L’élan de la communauté cubaine au Congo
Du côté de la communauté cubaine installée au Congo, forte d’environ 300 personnes, la stratégie est d’associer culture et plaidoyer. Des soirées salsa, des projections de films et un festival de cuisine créole sont annoncés pour sensibiliser un public plus large à l’enjeu de l’embargo.
« Nous parlons de musique, mais surtout de dignité », témoigne Yanelis, professeure de danse résidant à Bacongo. Pour elle, chaque billet vendu à un spectacle est aussi un message politique pacifique. Les bénéfices iront à l’achat de fournitures scolaires pour des écoles défavorisées de la capitale.
Perspectives aux Nations unies
À New York, la prochaine résolution onusienne sera débattue début novembre. Les délégations africaine et caribéenne entendent maintenir une position commune. D’après une source diplomatique congolaise, la mission permanente du Congo rédigera une brève déclaration réaffirmant son soutien « à un dialogue constructif exempt de sanctions unilatérales ».

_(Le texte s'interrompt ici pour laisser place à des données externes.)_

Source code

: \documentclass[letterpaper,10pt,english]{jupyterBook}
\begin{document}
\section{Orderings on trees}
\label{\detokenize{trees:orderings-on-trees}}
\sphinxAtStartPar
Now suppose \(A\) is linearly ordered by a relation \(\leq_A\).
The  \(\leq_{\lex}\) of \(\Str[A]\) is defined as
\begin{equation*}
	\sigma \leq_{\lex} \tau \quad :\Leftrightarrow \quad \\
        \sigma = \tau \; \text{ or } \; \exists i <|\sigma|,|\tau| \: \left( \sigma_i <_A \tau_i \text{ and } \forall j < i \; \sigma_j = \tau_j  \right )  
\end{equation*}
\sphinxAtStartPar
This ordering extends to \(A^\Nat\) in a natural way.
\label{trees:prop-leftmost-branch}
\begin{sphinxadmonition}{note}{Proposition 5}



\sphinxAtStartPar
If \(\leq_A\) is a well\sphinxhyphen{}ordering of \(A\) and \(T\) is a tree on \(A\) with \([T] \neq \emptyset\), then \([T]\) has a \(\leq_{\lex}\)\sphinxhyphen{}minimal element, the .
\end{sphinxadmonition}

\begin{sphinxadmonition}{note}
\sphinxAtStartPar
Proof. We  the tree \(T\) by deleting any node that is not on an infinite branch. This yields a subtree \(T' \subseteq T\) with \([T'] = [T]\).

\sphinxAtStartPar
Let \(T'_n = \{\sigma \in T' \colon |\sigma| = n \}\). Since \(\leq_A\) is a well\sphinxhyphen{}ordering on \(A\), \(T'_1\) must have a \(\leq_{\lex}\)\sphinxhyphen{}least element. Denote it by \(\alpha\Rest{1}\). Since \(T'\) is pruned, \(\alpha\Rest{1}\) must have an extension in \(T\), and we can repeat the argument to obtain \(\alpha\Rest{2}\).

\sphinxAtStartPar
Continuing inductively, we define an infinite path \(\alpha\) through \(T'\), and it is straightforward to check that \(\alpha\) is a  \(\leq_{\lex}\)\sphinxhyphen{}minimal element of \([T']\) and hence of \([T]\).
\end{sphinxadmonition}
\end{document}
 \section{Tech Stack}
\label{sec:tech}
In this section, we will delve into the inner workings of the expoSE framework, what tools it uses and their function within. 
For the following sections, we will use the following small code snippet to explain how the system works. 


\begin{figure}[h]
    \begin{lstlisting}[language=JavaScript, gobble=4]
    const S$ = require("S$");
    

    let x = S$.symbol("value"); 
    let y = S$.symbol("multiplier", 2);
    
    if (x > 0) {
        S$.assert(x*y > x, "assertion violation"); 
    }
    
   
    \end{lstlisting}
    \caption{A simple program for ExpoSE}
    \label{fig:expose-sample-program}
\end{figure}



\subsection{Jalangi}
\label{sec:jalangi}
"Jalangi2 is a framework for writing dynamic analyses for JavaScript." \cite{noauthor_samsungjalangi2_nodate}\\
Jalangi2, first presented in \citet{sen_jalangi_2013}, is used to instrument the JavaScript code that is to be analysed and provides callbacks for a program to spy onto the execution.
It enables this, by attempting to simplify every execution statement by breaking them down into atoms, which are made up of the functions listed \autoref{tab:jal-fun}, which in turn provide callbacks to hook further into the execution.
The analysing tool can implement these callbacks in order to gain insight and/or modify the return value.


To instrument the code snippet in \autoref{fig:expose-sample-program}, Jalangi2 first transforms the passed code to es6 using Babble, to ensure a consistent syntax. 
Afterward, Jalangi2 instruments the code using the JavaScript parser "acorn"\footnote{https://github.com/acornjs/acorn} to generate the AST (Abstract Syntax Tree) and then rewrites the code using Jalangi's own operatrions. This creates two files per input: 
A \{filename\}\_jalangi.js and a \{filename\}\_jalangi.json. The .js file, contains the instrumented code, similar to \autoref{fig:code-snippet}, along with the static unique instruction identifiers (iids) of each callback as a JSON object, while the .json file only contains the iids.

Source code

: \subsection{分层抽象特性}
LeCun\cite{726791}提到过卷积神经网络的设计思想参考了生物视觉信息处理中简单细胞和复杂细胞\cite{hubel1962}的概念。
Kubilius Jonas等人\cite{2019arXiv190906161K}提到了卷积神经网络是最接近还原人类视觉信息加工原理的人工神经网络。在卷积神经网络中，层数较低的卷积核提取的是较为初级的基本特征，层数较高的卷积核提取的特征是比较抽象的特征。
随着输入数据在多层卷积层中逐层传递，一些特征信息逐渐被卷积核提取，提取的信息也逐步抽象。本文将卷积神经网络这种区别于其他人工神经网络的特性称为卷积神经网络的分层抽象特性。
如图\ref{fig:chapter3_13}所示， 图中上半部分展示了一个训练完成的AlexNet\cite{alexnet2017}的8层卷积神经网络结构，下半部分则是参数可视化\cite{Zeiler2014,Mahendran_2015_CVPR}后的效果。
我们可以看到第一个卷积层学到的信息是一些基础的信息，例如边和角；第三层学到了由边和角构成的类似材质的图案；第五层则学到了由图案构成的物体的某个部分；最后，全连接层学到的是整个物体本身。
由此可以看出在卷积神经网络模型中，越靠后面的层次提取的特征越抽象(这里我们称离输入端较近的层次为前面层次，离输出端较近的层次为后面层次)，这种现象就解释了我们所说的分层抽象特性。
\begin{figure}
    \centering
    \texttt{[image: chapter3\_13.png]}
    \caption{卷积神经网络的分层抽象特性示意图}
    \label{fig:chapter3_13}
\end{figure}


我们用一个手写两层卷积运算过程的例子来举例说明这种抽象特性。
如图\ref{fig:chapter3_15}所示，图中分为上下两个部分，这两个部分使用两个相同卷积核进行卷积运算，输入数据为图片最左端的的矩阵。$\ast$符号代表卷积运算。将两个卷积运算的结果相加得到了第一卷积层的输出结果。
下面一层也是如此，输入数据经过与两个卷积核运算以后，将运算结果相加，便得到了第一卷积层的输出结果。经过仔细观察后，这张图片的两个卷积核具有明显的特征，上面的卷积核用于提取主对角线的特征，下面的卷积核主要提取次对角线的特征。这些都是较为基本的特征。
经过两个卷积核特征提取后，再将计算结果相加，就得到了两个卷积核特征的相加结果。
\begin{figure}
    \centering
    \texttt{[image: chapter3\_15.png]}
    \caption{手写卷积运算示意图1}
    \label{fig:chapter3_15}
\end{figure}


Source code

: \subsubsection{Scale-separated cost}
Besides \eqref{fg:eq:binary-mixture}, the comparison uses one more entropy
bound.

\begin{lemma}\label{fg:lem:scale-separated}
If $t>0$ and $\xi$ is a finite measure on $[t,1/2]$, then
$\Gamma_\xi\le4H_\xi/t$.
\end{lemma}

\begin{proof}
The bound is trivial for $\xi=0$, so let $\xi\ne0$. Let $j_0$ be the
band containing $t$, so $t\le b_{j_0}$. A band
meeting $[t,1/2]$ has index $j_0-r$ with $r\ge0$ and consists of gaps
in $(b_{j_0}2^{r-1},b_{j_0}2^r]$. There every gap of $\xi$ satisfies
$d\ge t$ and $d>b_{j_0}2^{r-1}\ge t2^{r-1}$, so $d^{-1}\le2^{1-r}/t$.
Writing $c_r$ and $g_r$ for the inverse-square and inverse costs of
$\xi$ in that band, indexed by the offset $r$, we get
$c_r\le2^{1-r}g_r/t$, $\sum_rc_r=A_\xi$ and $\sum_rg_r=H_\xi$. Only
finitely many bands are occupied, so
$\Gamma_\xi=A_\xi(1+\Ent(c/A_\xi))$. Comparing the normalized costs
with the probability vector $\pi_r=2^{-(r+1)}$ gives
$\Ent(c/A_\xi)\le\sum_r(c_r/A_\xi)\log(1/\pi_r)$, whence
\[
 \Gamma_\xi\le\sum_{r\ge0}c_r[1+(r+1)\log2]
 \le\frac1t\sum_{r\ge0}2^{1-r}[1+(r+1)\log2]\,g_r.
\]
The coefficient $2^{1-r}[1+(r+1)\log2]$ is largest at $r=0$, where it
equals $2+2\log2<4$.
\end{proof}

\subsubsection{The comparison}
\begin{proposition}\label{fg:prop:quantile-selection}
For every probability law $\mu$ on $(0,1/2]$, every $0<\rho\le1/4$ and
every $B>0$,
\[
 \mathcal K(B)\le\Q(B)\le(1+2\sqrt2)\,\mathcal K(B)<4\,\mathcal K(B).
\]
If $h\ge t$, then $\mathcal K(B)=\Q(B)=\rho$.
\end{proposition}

En attendant l’issue du vote, la résidence cubaine de Brazzaville promet d’ouvrir ses portes chaque dernier vendredi du mois pour des rencontres citoyennes. Les initiateurs espèrent que la mobilisation gagne les campus, les entreprises et les médias locaux, convaincus que la solidarité entre peuples reste un puissant levier diplomatique.
Regards d’experts congolais
Pour l’analyste économique Richard Massamba, l’initiative peut aussi renforcer le branding du Congo comme plateforme de médiation régionale. « Soutenir la fin du blocus n’est pas anti-américain, c’est pro-coopération », résume-t-il avec pragmatisme lucide.